↓↓↓

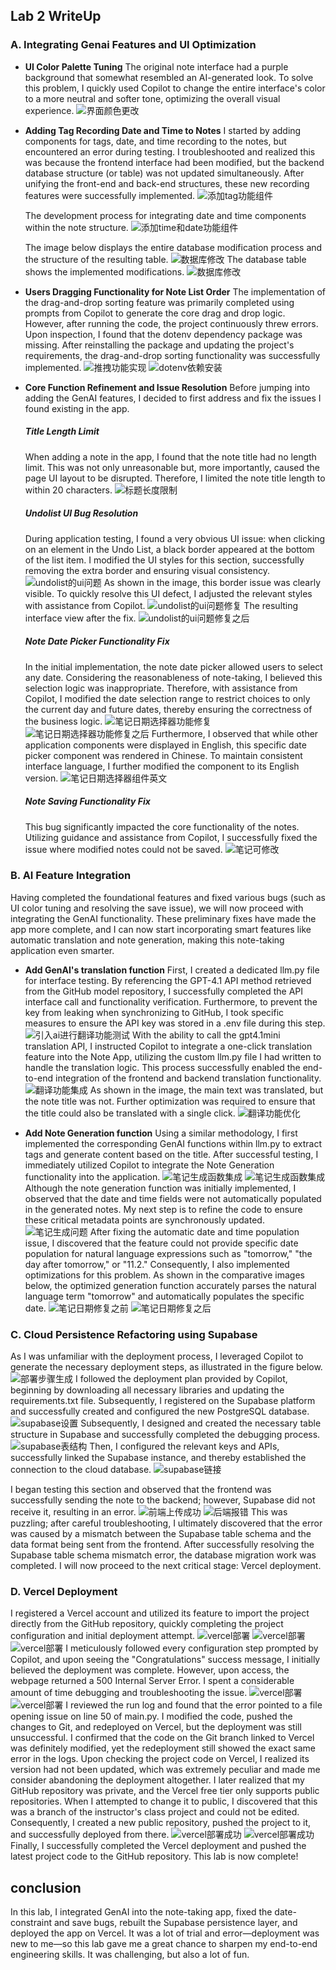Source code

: ## Lab 2 WriteUp

### A. Integrating Genai Features and UI Optimization
- **UI Color Palette Tuning**
    The original note interface had a purple background that somewhat resembled an AI-generated look. To solve this problem, I quickly used Copilot to change the entire interface's color to a more neutral and softer tone, optimizing the overall visual experience.
    ![界面颜色更改](./lab2_images/uicolor_change.png)

- **Adding Tag Recording Date and Time to Notes**
I started by adding components for tags, date, and time recording to the notes, but encountered an error during testing. I troubleshooted and realized this was because the frontend interface had been modified, but the backend database structure (or table) was not updated simultaneously. After unifying the front-end and back-end structures, these new recording features were successfully implemented.
    ![添加tag功能组件](./lab2_images/add_tag.png)

    The development process for integrating date and time components within the note structure.
    ![添加time和date功能组件](./lab2_images/add_timedata.png)

    The image below displays the entire database modification process and the structure of the resulting table.
    ![数据库修改](./lab2_images/database_change.png)
    The database table shows the implemented modifications.
    ![数据库修改](./lab2_images/database_change2.png)

- **Users Dragging Functionality for Note List Order**
The implementation of the drag-and-drop sorting feature was primarily completed using prompts from Copilot to generate the core drag and drop logic. However, after running the code, the project continuously threw errors. Upon inspection, I found that the dotenv dependency package was missing. After reinstalling the package and updating the project's requirements, the drag-and-drop sorting functionality was successfully implemented.
    ![推拽功能实现](./lab2_images/drag_drop.png)
    ![dotenv依赖安装](./lab2_images/dotenv.png)

- **Core Function Refinement and Issue Resolution**
Before jumping into adding the GenAI features, I decided to first address and fix the issues I found existing in the app.
    ##### Title Length Limit
    When adding a note in the app, I found that the note title had no length limit. This was not only unreasonable but, more importantly, caused the page UI layout to be disrupted. Therefore, I limited the note title length to within 20 characters.
    ![标题长度限制](./lab2_images/title_limit.png)

    ##### Undolist UI Bug Resolution
    During application testing, I found a very obvious UI issue: when clicking on an element in the Undo List, a black border appeared at the bottom of the list item. I modified the UI styles for this section, successfully removing the extra border and ensuring visual consistency.
    ![undolist的ui问题](./lab2_images/beforefix_undolist.png)
    As shown in the image, this border issue was clearly visible. To quickly resolve this UI defect, I adjusted the relevant styles with assistance from Copilot.
    ![undolist的ui问题修复](./lab2_images/fix_undolist.png)
    The resulting interface view after the fix.
    ![undolist的ui问题修复之后](./lab2_images/afterfix_undolist.png)

    ##### Note Date Picker Functionality Fix
    In the initial implementation, the note date picker allowed users to select any date. Considering the reasonableness of note-taking, I believed this selection logic was inappropriate. Therefore, with assistance from Copilot, I modified the date selection range to restrict choices to only the current day and future dates, thereby ensuring the correctness of the business logic.
    ![笔记日期选择器功能修复](./lab2_images/data_chancefix.png)
    ![笔记日期选择器功能修复之后](./lab2_images/data_change.png)
     Furthermore, I observed that while other application components were displayed in English, this specific date picker component was rendered in Chinese. To maintain consistent interface language, I further modified the component to its English version.
     ![笔记日期选择器组件英文](./lab2_images/data_english.png)

    ##### Note Saving Functionality Fix
    This bug significantly impacted the core functionality of the notes. Utilizing guidance and assistance from Copilot, I successfully fixed the issue where modified notes could not be saved.
    ![笔记可修改](./lab2_images/save_change.png)


### B. AI Feature Integration
Having completed the foundational features and fixed various bugs (such as UI color tuning and resolving the save issue), we will now proceed with integrating the GenAI functionality. These preliminary fixes have made the app more complete, and I can now start incorporating smart features like automatic translation and note generation, making this note-taking application even smarter.
- **Add GenAI's translation function**
First, I created a dedicated llm.py file for interface testing. By referencing the GPT-4.1 API method retrieved from the GitHub model repository, I successfully completed the API interface call and functionality verification. Furthermore, to prevent the key from leaking when synchronizing to GitHub, I took specific measures to ensure the API key was stored in a .env file during this step.
![引入ai进行翻译功能测试](./lab2_images/translate.png)
With the ability to call the gpt4.1mini translation API, I instructed Copilot to integrate a one-click translation feature into the Note App, utilizing the custom llm.py file I had written to handle the translation logic. This process successfully enabled the end-to-end integration of the frontend and backend translation functionality.
![翻译功能集成](./lab2_images/translate_integration.png)
As shown in the image, the main text was translated, but the note title was not. Further optimization was required to ensure that the title could also be translated with a single click.
![翻译功能优化](./lab2_images/translate_title.png)

- **Add Note Generation function**
Using a similar methodology, I first implemented the corresponding GenAI functions within llm.py to extract tags and generate content based on the title. After successful testing, I immediately utilized Copilot to integrate the Note Generation functionality into the application.
![笔记生成函数集成](./lab2_images/note_generate.png)
![笔记生成函数集成](./lab2_images/note_generatefix.png)
Although the note generation function was initially implemented, I observed that the date and time fields were not automatically populated in the generated notes. My next step is to refine the code to ensure these critical metadata points are synchronously updated.
![笔记生成问题](./lab2_images/note_generate_apply.png)
After fixing the automatic date and time population issue, I discovered that the feature could not provide specific date population for natural language expressions such as "tomorrow," "the day after tomorrow," or "11.2." Consequently, I also implemented optimizations for this problem.
As shown in the comparative images below, the optimized generation function accurately parses the natural language term "tomorrow" and automatically populates the specific date.
![笔记日期修复之前](./lab2_images/note_generate_before.png)
![笔记日期修复之后](./lab2_images/note_generate_after.png)


### C. Cloud Persistence Refactoring using Supabase
As I was unfamiliar with the deployment process, I leveraged Copilot to generate the necessary deployment steps, as illustrated in the figure below.
![部署步骤生成](./lab2_images/step2deploy.png)
I followed the deployment plan provided by Copilot, beginning by downloading all necessary libraries and updating the requirements.txt file. Subsequently, I registered on the Supabase platform and successfully created and configured the new PostgreSQL database.
![supabase设置](./lab2_images/database_setting.png)
Subsequently, I designed and created the necessary table structure in Supabase and successfully completed the debugging process.
![supabase表结构](./lab2_images/database_table.png)
Then, I configured the relevant keys and APIs, successfully linked the Supabase instance, and thereby established the connection to the cloud database.
![supabase链接](./lab2_images/supabase_link.png)

I began testing this section and observed that the frontend was successfully sending the note to the backend; however, Supabase did not receive it, resulting in an error.
![前端上传成功](./lab2_images/frontend_ok.png)
![后端报错](./lab2_images/backend_error.png)
This was puzzling; after careful troubleshooting, I ultimately discovered that the error was caused by a mismatch between the Supabase table schema and the data format being sent from the frontend.
After successfully resolving the Supabase table schema mismatch error, the database migration work was completed. I will now proceed to the next critical stage: Vercel deployment.

### D. Vercel Deployment
I registered a Vercel account and utilized its feature to import the project directly from the GitHub repository, quickly completing the project configuration and initial deployment attempt.
![vercel部署](./lab2_images/vercel_deploy1.png)
![vercel部署](./lab2_images/vercel_deploy2.png)
![vercel部署](./lab2_images/vercel_deploy3.png)
I meticulously followed every configuration step prompted by Copilot, and upon seeing the "Congratulations" success message, I initially believed the deployment was complete. However, upon access, the webpage returned a 500 Internal Server Error. I spent a considerable amount of time debugging and troubleshooting the issue.
![vercel部署](./lab2_images/vercel_deploy4.png)
![vercel部署](./lab2_images/vercel_deploy5.png)
I reviewed the run log and found that the error pointed to a file opening issue on line 50 of main.py. I modified the code, pushed the changes to Git, and redeployed on Vercel, but the deployment was still unsuccessful.
I confirmed that the code on the Git branch linked to Vercel was definitely modified, yet the redeployment still showed the exact same error in the logs. Upon checking the project code on Vercel, I realized its version had not been updated, which was extremely peculiar and made me consider abandoning the deployment altogether.
I later realized that my GitHub repository was private, and the Vercel free tier only supports public repositories. When I attempted to change it to public, I discovered that this was a branch of the instructor's class project and could not be edited. Consequently, I created a new public repository, pushed the project to it, and successfully deployed from there.
![vercel部署成功](./lab2_images/vercel_deploy_success.png)
![vercel部署成功](./lab2_images/vercel_deploy_success2.png)
Finally, I successfully completed the Vercel deployment and pushed the latest project code to the GitHub repository. This lab is now complete!

## conclusion
In this lab, I integrated GenAI into the note-taking app, fixed the date-constraint and save bugs, rebuilt the Supabase persistence layer, and deployed the app on Vercel. It was a lot of trial and error—deployment was new to me—so this lab gave me a great chance to sharpen my end-to-end engineering skills. It was challenging, but also a lot of fun.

↑↑↑

» **Work order**:
Give back, word for word, only the lines above from the line holding "##### Note Saving Functionality Fix" to the line holding "- **Add Note Generation function**", both included.

» **Task output**:
    ##### Note Saving Functionality Fix
    This bug significantly impacted the core functionality of the notes. Utilizing guidance and assistance from Copilot, I successfully fixed the issue where modified notes could not be saved.
    ![笔记可修改](./lab2_images/save_change.png)


### B. AI Feature Integration
Having completed the foundational features and fixed various bugs (such as UI color tuning and resolving the save issue), we will now proceed with integrating the GenAI functionality. These preliminary fixes have made the app more complete, and I can now start incorporating smart features like automatic translation and note generation, making this note-taking application even smarter.
- **Add GenAI's translation function**
First, I created a dedicated llm.py file for interface testing. By referencing the GPT-4.1 API method retrieved from the GitHub model repository, I successfully completed the API interface call and functionality verification. Furthermore, to prevent the key from leaking when synchronizing to GitHub, I took specific measures to ensure the API key was stored in a .env file during this step.
![引入ai进行翻译功能测试](./lab2_images/translate.png)
With the ability to call the gpt4.1mini translation API, I instructed Copilot to integrate a one-click translation feature into the Note App, utilizing the custom llm.py file I had written to handle the translation logic. This process successfully enabled the end-to-end integration of the frontend and backend translation functionality.
![翻译功能集成](./lab2_images/translate_integration.png)
As shown in the image, the main text was translated, but the note title was not. Further optimization was required to ensure that the title could also be translated with a single click.
![翻译功能优化](./lab2_images/translate_title.png)

- **Add Note Generation function**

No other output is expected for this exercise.